One reason that I've heard many times is that women simply lack interest in technology.  That's a distinct possibility.  If I had it driven into me from birth that something was inevitably out of my reach, I might lose interest.  And it would make sense, if the 19 percent of women who obtain computer science degrees were using them.  However, "Even when women do choose STEM careers, only 26 percent work in technical roles, compared to 40 percent of men.

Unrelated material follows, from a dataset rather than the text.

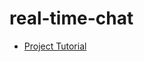 # real-time-chat
- [Project Tutorial](https://youtu.be/pfZT6Opgy4o?list=PLVKLWop9wWA8rdaNPIsG6r4a6QZClCH-M)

And in technology specifically, the women who enter the industry leave at a rate 45 percent higher than their male peers (Florentine, 2018)."   Why bother going through the entire ritual of obtaining a computer science degree, which I can tell you first-hand is not an easy task, and then suddenly decide it's not interesting enough to show up and reap the benefits?  See, I don't think men understand why more women aren't working in STEM.  

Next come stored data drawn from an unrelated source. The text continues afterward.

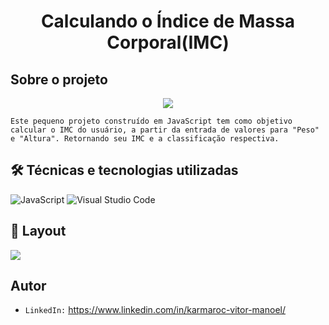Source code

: <h1 align="center">Calculando o Índice de Massa Corporal(IMC) </h1>

## Sobre o projeto

<p align="center">
<img src="http://img.shields.io/static/v1?label=STATUS&message=EM%20DESENVOLVIMENTO&color=GREEN&style=for-the-badge"/>
</p>

``Este pequeno projeto construído em JavaScript tem como objetivo calcular o IMC do usuário, a partir da entrada de valores para "Peso" e "Altura". Retornando seu IMC e a classificação respectiva.``

##  🛠 Técnicas e tecnologias utilizadas

![JavaScript](https://img.shields.io/badge/JavaScript-F7DF1E?style=for-the-badge&logo=javascript&logoColor=black)
![Visual Studio Code](https://img.shields.io/badge/Visual%20Studio%20Code-0078d7.svg?logo=visual-studio-code&logoColor=white)

## 🎨 Layout

<img src="https://user-images.githubusercontent.com/69429925/206007796-72e055c2-cc33-4413-9dd9-4c799908b4a9.png">


## Autor

- ``LinkedIn:`` https://www.linkedin.com/in/karmaroc-vitor-manoel/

What do women have to say on the matter?  Florentine (2018) addresses this.  "Lack of career growth or trajectory... this was the most common response." Why do they feel this way?  "...only half (53 percent) think they have the same opportunities to enter senior leadership roles as their male counterparts (Florentine, 2018)."   And this was hardly the only reason women are walking away from STEM careers.  “The second most-common reason for leaving was poor management... Slow salary growth came in as the third most-common reason (Florentine, 2018)." It's really no wonder that women are concerned about salary growth in the tech industry.  "An AAUW analysis of the U.S. Census Bureau’s 2013 American Community Survey data found that overall, women in computer and mathematical occupations were paid 87 percent of what their male counterparts were paid. And in engineering and architecture, women were typically paid 82 percent of what their male counterparts were paid (Davidson, 2015)." As wide as this gap is, it is slightly better than the national average.  As Graff, Brown, and Patten (2019) state, "the Census Bureau found that, in 2017, full-time, year-round working women earned 80% of what their male counterparts earned." 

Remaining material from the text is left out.